— DATA RECORDS —
------------------------------------

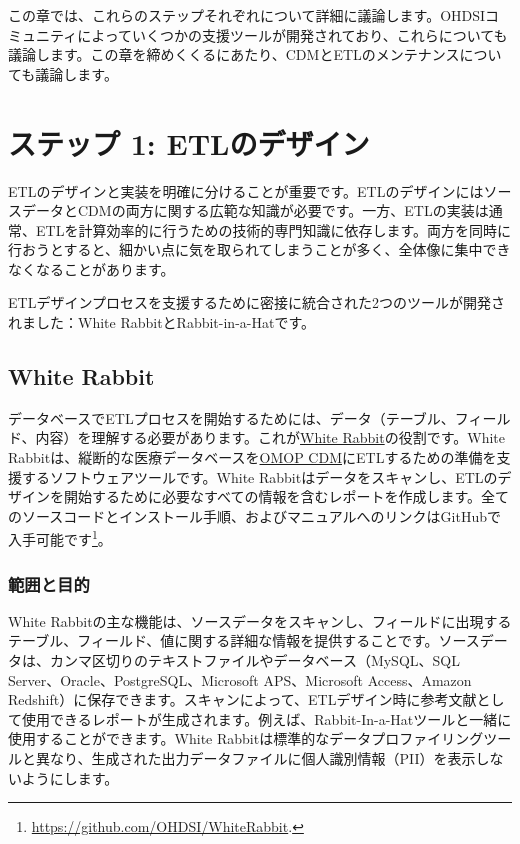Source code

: \documentclass[
  11pt]{book}
\theoremstyle{definition}
\theoremstyle{definition}
\theoremstyle{definition}
\theoremstyle{definition}
\theoremstyle{remark}
\begin{document}
この章では、これらのステップそれぞれについて詳細に議論します。OHDSIコミュニティによっていくつかの支援ツールが開発されており、これらについても議論します。この章を締めくくるにあたり、CDMとETLのメンテナンスについても議論します。

\section{ステップ 1: ETLのデザイン}\label{ux30b9ux30c6ux30c3ux30d7-1-etlux306eux30c7ux30b6ux30a4ux30f3}

ETLのデザインと実装を明確に分けることが重要です。ETLのデザインにはソースデータとCDMの両方に関する広範な知識が必要です。一方、ETLの実装は通常、ETLを計算効率的に行うための技術的専門知識に依存します。両方を同時に行おうとすると、細かい点に気を取られてしまうことが多く、全体像に集中できなくなることがあります。

ETLデザインプロセスを支援するために密接に統合された2つのツールが開発されました：White RabbitとRabbit-in-a-Hatです。

\subsection{White Rabbit}\label{white-rabbit}

データベースでETLプロセスを開始するためには、データ（テーブル、フィールド、内容）を理解する必要があります。これが\href{https://github.com/OHDSI/WhiteRabbit}{White Rabbit}の役割です。White Rabbitは、縦断的な医療データベースを\href{https://github.com/OHDSI/CommonDataModel}{OMOP CDM}にETLするための準備を支援するソフトウェアツールです。White Rabbitはデータをスキャンし、ETLのデザインを開始するために必要なすべての情報を含むレポートを作成します。全てのソースコードとインストール手順、およびマニュアルへのリンクはGitHubで入手可能です\footnote{\url{https://github.com/OHDSI/WhiteRabbit}.}。 

\subsubsection*{範囲と目的}\label{ux7bc4ux56f2ux3068ux76eeux7684}

White Rabbitの主な機能は、ソースデータをスキャンし、フィールドに出現するテーブル、フィールド、値に関する詳細な情報を提供することです。ソースデータは、カンマ区切りのテキストファイルやデータベース（MySQL、SQL Server、Oracle、PostgreSQL、Microsoft APS、Microsoft Access、Amazon Redshift）に保存できます。スキャンによって、ETLデザイン時に参考文献として使用できるレポートが生成されます。例えば、Rabbit-In-a-Hatツールと一緒に使用することができます。White Rabbitは標準的なデータプロファイリングツールと異なり、生成された出力データファイルに個人識別情報（PII）を表示しないようにします。
\end{document}
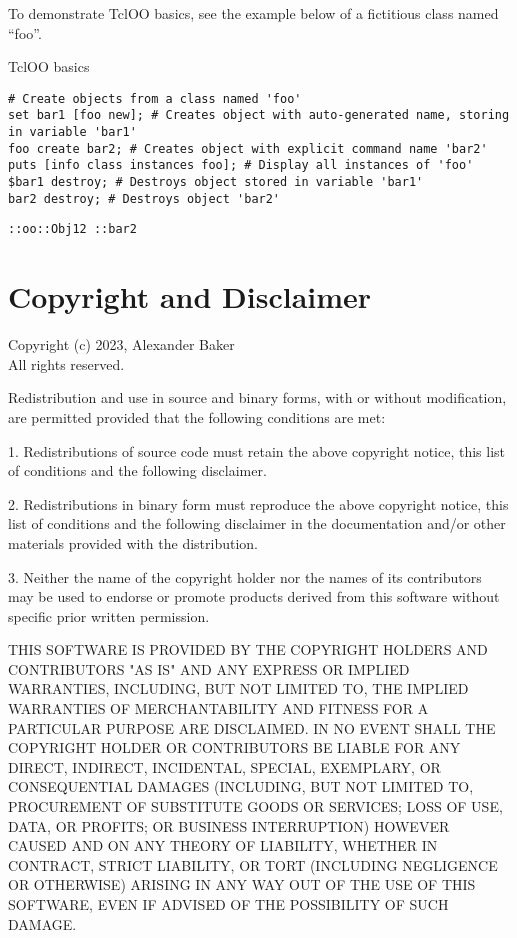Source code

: To demonstrate TclOO basics, see the example below of a fictitious class named ``foo''.
\begin{example}{TclOO basics}
\begin{lstlisting}
# Create objects from a class named 'foo'
set bar1 [foo new]; # Creates object with auto-generated name, storing in variable 'bar1'
foo create bar2; # Creates object with explicit command name 'bar2'
puts [info class instances foo]; # Display all instances of 'foo'
$bar1 destroy; # Destroys object stored in variable 'bar1'
bar2 destroy; # Destroys object 'bar2'
\end{lstlisting}
\tcblower
\begin{lstlisting}
::oo::Obj12 ::bar2
\end{lstlisting}
\end{example}

\cleartooddpage[\thispagestyle{empty}]
\section*{Copyright and Disclaimer}

Copyright (c) 2023, Alexander Baker \\
All rights reserved.

Redistribution and use in source and binary forms, with or without
modification, are permitted provided that the following conditions are met:

1. Redistributions of source code must retain the above copyright notice, this
   list of conditions and the following disclaimer.

2. Redistributions in binary form must reproduce the above copyright notice,
   this list of conditions and the following disclaimer in the documentation
   and/or other materials provided with the distribution.

3. Neither the name of the copyright holder nor the names of its
   contributors may be used to endorse or promote products derived from
   this software without specific prior written permission.

THIS SOFTWARE IS PROVIDED BY THE COPYRIGHT HOLDERS AND CONTRIBUTORS "AS IS"
AND ANY EXPRESS OR IMPLIED WARRANTIES, INCLUDING, BUT NOT LIMITED TO, THE
IMPLIED WARRANTIES OF MERCHANTABILITY AND FITNESS FOR A PARTICULAR PURPOSE ARE
DISCLAIMED. IN NO EVENT SHALL THE COPYRIGHT HOLDER OR CONTRIBUTORS BE LIABLE
FOR ANY DIRECT, INDIRECT, INCIDENTAL, SPECIAL, EXEMPLARY, OR CONSEQUENTIAL
DAMAGES (INCLUDING, BUT NOT LIMITED TO, PROCUREMENT OF SUBSTITUTE GOODS OR
SERVICES; LOSS OF USE, DATA, OR PROFITS; OR BUSINESS INTERRUPTION) HOWEVER
CAUSED AND ON ANY THEORY OF LIABILITY, WHETHER IN CONTRACT, STRICT LIABILITY,
OR TORT (INCLUDING NEGLIGENCE OR OTHERWISE) ARISING IN ANY WAY OUT OF THE USE
OF THIS SOFTWARE, EVEN IF ADVISED OF THE POSSIBILITY OF SUCH DAMAGE.
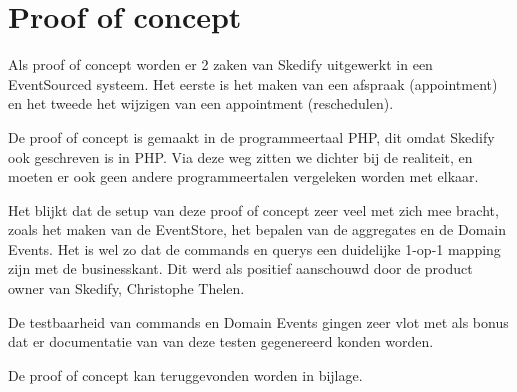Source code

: 
\chapter{Proof of concept}
\label{ch:POC}

Als proof of concept worden er 2 zaken van Skedify uitgewerkt in een EventSourced systeem. Het eerste is het maken van een afspraak (appointment) en het tweede het wijzigen van een appointment (reschedulen).

De proof of concept is gemaakt in de programmeertaal PHP, dit omdat Skedify ook geschreven is in PHP. Via deze weg zitten we dichter bij de realiteit, en moeten er ook geen andere programmeertalen vergeleken worden met elkaar.

Het blijkt dat de setup van deze proof of concept zeer veel met zich mee bracht, zoals het maken van de EventStore, het bepalen van de aggregates en de Domain Events. Het is wel zo dat de \Glspl{command} en \Glspl{query} een duidelijke 1-op-1 mapping zijn met de businesskant. Dit werd als positief aanschouwd door de product owner van Skedify, Christophe Thelen.

De testbaarheid van \Glspl{command} en Domain Events gingen zeer vlot met als bonus dat er documentatie van van deze testen gegenereerd konden worden.

De proof of concept kan teruggevonden worden in bijlage.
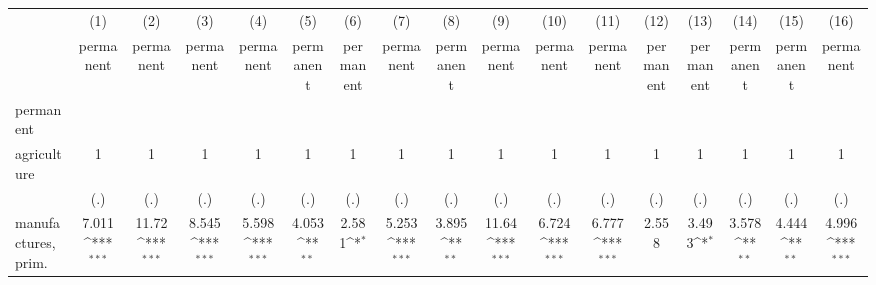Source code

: {
\def\sym#1{\ifmmode^{#1}\else\(^{#1}\)\fi}
\begin{tabular}{l*{16}{c}}
\hline\hline
                    &\multicolumn{1}{c}{(1)}&\multicolumn{1}{c}{(2)}&\multicolumn{1}{c}{(3)}&\multicolumn{1}{c}{(4)}&\multicolumn{1}{c}{(5)}&\multicolumn{1}{c}{(6)}&\multicolumn{1}{c}{(7)}&\multicolumn{1}{c}{(8)}&\multicolumn{1}{c}{(9)}&\multicolumn{1}{c}{(10)}&\multicolumn{1}{c}{(11)}&\multicolumn{1}{c}{(12)}&\multicolumn{1}{c}{(13)}&\multicolumn{1}{c}{(14)}&\multicolumn{1}{c}{(15)}&\multicolumn{1}{c}{(16)}\\
                    &\multicolumn{1}{c}{permanent}&\multicolumn{1}{c}{permanent}&\multicolumn{1}{c}{permanent}&\multicolumn{1}{c}{permanent}&\multicolumn{1}{c}{permanent}&\multicolumn{1}{c}{permanent}&\multicolumn{1}{c}{permanent}&\multicolumn{1}{c}{permanent}&\multicolumn{1}{c}{permanent}&\multicolumn{1}{c}{permanent}&\multicolumn{1}{c}{permanent}&\multicolumn{1}{c}{permanent}&\multicolumn{1}{c}{permanent}&\multicolumn{1}{c}{permanent}&\multicolumn{1}{c}{permanent}&\multicolumn{1}{c}{permanent}\\
\hline
permanent           &                     &                     &                     &                     &                     &                     &                     &                     &                     &                     &                     &                     &                     &                     &                     &                     \\
agriculture         &           1         &           1         &           1         &           1         &           1         &           1         &           1         &           1         &           1         &           1         &           1         &           1         &           1         &           1         &           1         &           1         \\
                    &         (.)         &         (.)         &         (.)         &         (.)         &         (.)         &         (.)         &         (.)         &         (.)         &         (.)         &         (.)         &         (.)         &         (.)         &         (.)         &         (.)         &         (.)         &         (.)         \\
[1em]
manufactures, prim. &       7.011\sym{***}&       11.72\sym{***}&       8.545\sym{***}&       5.598\sym{***}&       4.053\sym{**} &       2.581\sym{*}  &       5.253\sym{***}&       3.895\sym{**} &       11.64\sym{***}&       6.724\sym{***}&       6.777\sym{***}&       2.558         &       3.493\sym{*}  &       3.578\sym{**} &       4.444\sym{**} &       4.996\sym{***}\\

\end{tabular}}
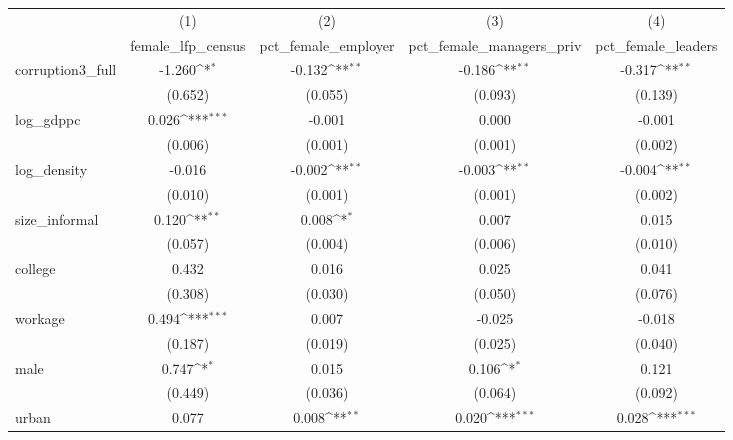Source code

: {
\def\sym#1{\ifmmode^{#1}\else\(^{#1}\)\fi}
\begin{tabular}{l*{4}{c}}
\hline\hline
            &\multicolumn{1}{c}{(1)}&\multicolumn{1}{c}{(2)}&\multicolumn{1}{c}{(3)}&\multicolumn{1}{c}{(4)}\\
            &\multicolumn{1}{c}{female\_lfp\_census}&\multicolumn{1}{c}{pct\_female\_employer}&\multicolumn{1}{c}{pct\_female\_managers\_priv}&\multicolumn{1}{c}{pct\_female\_leaders}\\
\hline
corruption3\_full&      -1.260\sym{*}  &      -0.132\sym{**} &      -0.186\sym{**} &      -0.317\sym{**} \\
            &     (0.652)         &     (0.055)         &     (0.093)         &     (0.139)         \\
[1em]
log\_gdppc   &       0.026\sym{***}&      -0.001         &       0.000         &      -0.001         \\
            &     (0.006)         &     (0.001)         &     (0.001)         &     (0.002)         \\
[1em]
log\_density &      -0.016         &      -0.002\sym{**} &      -0.003\sym{**} &      -0.004\sym{**} \\
            &     (0.010)         &     (0.001)         &     (0.001)         &     (0.002)         \\
[1em]
size\_informal&       0.120\sym{**} &       0.008\sym{*}  &       0.007         &       0.015         \\
            &     (0.057)         &     (0.004)         &     (0.006)         &     (0.010)         \\
[1em]
college     &       0.432         &       0.016         &       0.025         &       0.041         \\
            &     (0.308)         &     (0.030)         &     (0.050)         &     (0.076)         \\
[1em]
workage     &       0.494\sym{***}&       0.007         &      -0.025         &      -0.018         \\
            &     (0.187)         &     (0.019)         &     (0.025)         &     (0.040)         \\
[1em]
male        &       0.747\sym{*}  &       0.015         &       0.106\sym{*}  &       0.121         \\
            &     (0.449)         &     (0.036)         &     (0.064)         &     (0.092)         \\
[1em]
urban       &       0.077         &       0.008\sym{**} &       0.020\sym{***}&       0.028\sym{***}\\

\end{tabular}}
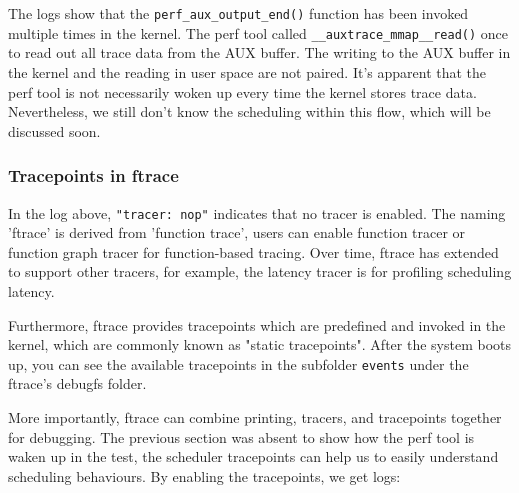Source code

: \documentclass[11pt]{diazessay} %
\def\code#1{\texttt{#1}}
\begin{document}
The logs show that the \code{perf\_aux\_output\_end()} function has been
invoked multiple times in the kernel. The perf tool called
\code{\_\_auxtrace\_mmap\_\_read()} once to read out all trace data from the AUX
buffer. The writing to the AUX buffer in the kernel and the reading in user
space are not paired. It's apparent that the perf tool is not necessarily woken
up every time the kernel stores trace data. Nevertheless, we still don't
know the scheduling within this flow, which will be discussed soon.

\subsubsection*{Tracepoints in ftrace}

In the log above, \code{"tracer:\ nop"} indicates that no tracer is enabled.
The naming 'ftrace' is derived from 'function trace', users can enable
function tracer or function graph tracer for function-based tracing. Over time,
ftrace has extended to support other tracers, for example, the latency tracer
is for profiling scheduling latency.

Furthermore, ftrace provides tracepoints which are predefined and invoked in
the kernel, which are commonly known as "static tracepoints". After
the system boots up, you can see the available tracepoints in the subfolder
\code{events} under the ftrace's debugfs folder.

More importantly, ftrace can combine printing, tracers, and tracepoints
together for debugging. The previous section was absent to show how the perf
tool is waken up in the test, the scheduler tracepoints can help us to easily
understand scheduling behaviours. By enabling the tracepoints, we get logs:
\end{document}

------------------------------------

— BRIEF —
For the records above, give the number of lines that include the string "LIMITED", with nothing added.

— RESPONSE —
2